Problem
Each line in the entries below that holds the word "kubectl" belongs in the answer.

[Data excerpts]
Start of Block

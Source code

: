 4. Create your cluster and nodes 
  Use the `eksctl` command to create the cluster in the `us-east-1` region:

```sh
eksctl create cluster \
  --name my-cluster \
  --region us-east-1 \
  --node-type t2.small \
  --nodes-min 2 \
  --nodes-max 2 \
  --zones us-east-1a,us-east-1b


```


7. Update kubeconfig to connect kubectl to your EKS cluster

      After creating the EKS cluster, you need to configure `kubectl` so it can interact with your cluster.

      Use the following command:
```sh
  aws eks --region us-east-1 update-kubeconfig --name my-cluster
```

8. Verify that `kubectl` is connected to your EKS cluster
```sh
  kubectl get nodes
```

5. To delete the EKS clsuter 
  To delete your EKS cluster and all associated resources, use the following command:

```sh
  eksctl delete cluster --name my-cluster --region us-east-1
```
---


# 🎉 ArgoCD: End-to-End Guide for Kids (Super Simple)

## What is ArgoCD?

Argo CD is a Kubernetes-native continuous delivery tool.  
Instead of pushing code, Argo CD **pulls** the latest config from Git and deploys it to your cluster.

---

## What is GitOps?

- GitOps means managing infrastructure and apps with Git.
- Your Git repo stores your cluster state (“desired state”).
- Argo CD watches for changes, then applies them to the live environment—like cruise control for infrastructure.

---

End of Block

Exercise response
7. Update kubeconfig to connect kubectl to your EKS cluster
      After creating the EKS cluster, you need to configure `kubectl` so it can interact with your cluster.
8. Verify that `kubectl` is connected to your EKS cluster
  kubectl get nodes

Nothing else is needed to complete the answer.